Loads the Qwen3-0.6B base model in 4-bit quantization and applies LoRA adapters for parameter-efficient fine-tuning on attention and feed-forward layers.


In [None]:
# Model name
model ="unsloth/Qwen3-0.6B-unsloth-bnb-4bit"

# Load model with Unsloth (handles 4-bit automatically)
model, tokenizer = FastLanguageModel.from_pretrained(
    model_name = model,
    max_seq_length = 2048,
    dtype=None,
    load_in_4bit = True,
    load_in_8bit = False,
    full_finetuning = False,
)


# Add LoRA adapters
model = FastLanguageModel.get_peft_model(
    model,
    r = 16,
    target_modules = ["q_proj", "k_proj", "v_proj", "o_proj",
                      "gate_proj", "up_proj", "down_proj",],
    lora_alpha = 32,
    lora_dropout = 0,
    bias = "none",
    use_gradient_checkpointing = "unsloth",
    random_state = 3407,
    use_rslora = False,
    loftq_config = None,
)

==((====))==  Unsloth 2025.6.2: Fast Qwen3 patching.
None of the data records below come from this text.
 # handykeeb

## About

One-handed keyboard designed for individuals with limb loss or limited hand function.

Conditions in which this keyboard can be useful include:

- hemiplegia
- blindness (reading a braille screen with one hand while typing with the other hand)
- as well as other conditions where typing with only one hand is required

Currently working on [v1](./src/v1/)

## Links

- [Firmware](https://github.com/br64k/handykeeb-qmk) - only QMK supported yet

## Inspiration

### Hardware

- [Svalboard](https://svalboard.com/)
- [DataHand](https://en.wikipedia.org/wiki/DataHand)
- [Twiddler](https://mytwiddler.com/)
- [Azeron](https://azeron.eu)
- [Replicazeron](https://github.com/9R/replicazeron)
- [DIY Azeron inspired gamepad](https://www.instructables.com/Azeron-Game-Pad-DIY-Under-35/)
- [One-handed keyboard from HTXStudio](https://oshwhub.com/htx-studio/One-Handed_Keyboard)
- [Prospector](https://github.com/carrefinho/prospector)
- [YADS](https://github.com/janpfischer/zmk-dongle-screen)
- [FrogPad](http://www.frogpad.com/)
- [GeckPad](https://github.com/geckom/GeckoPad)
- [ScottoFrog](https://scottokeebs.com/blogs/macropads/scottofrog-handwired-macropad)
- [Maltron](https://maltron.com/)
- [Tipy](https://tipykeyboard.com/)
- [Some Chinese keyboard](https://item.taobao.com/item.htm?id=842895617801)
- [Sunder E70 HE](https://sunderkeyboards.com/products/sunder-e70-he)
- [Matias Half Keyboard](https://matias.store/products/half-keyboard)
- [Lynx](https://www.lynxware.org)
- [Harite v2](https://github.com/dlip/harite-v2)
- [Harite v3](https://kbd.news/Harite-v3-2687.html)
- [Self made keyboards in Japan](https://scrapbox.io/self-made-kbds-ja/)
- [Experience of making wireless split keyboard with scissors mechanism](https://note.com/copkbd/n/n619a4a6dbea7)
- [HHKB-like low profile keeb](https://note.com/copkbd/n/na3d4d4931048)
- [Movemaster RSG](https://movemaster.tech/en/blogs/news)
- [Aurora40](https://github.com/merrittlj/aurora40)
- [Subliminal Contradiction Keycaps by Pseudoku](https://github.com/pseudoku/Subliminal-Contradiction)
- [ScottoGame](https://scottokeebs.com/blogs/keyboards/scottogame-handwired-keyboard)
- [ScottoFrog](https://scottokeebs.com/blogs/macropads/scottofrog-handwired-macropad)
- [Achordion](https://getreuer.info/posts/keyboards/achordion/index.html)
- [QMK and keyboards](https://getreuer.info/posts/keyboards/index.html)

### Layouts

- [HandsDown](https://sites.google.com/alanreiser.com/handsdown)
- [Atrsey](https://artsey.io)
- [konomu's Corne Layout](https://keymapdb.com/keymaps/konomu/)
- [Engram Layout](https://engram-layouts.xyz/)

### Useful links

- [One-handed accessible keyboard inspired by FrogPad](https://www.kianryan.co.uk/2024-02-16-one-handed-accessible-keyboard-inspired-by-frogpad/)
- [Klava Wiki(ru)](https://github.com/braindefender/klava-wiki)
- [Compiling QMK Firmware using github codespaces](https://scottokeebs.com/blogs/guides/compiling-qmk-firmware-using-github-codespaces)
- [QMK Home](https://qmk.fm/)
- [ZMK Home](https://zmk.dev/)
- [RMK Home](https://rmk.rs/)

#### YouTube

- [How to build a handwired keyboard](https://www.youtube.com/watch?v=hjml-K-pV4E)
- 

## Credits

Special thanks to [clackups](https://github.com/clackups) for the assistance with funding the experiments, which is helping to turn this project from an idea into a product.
Transformers: 4.52.4.
   \\   /|    Tesla T4. Num GPUs = 1. Max memory: 14.741 GB. Platform: Linux.
O^O/ \_/ \    Torch: 2.6.0+cu124. CUDA: 7.5. CUDA Toolkit: 12.4. Triton: 3.2.0
\        /    Bfloat16 = FALSE. FA [Xformers = 0.0.29.post3. FA2 = False]
 "-____-"     Free license: http://github.com/unslothai/unsloth
Unsloth: Fast downloading is enabled - ignore downloading bars which are red colored!


## Dataset Loading

Mounts Google Drive and loads the pre-generated synthetic training dataset from pickle file. Imports necessary libraries for supervised fine-tuning with the TRL framework and dataset handling.

In [None]:
import pickle
from trl import SFTTrainer, SFTConfig
from datasets import Dataset
from google.colab import drive
drive.mount('/content/drive')

# Y
data_path = "/path/to/your/dataset/data/synthetic_toc.pkl"
with open(data_path, 'rb') as f:
    training_data = pickle.load(f)

Drive already mounted at /content/drive; to attempt to forcibly remount, call drive.mount("/content/drive", force_remount=True).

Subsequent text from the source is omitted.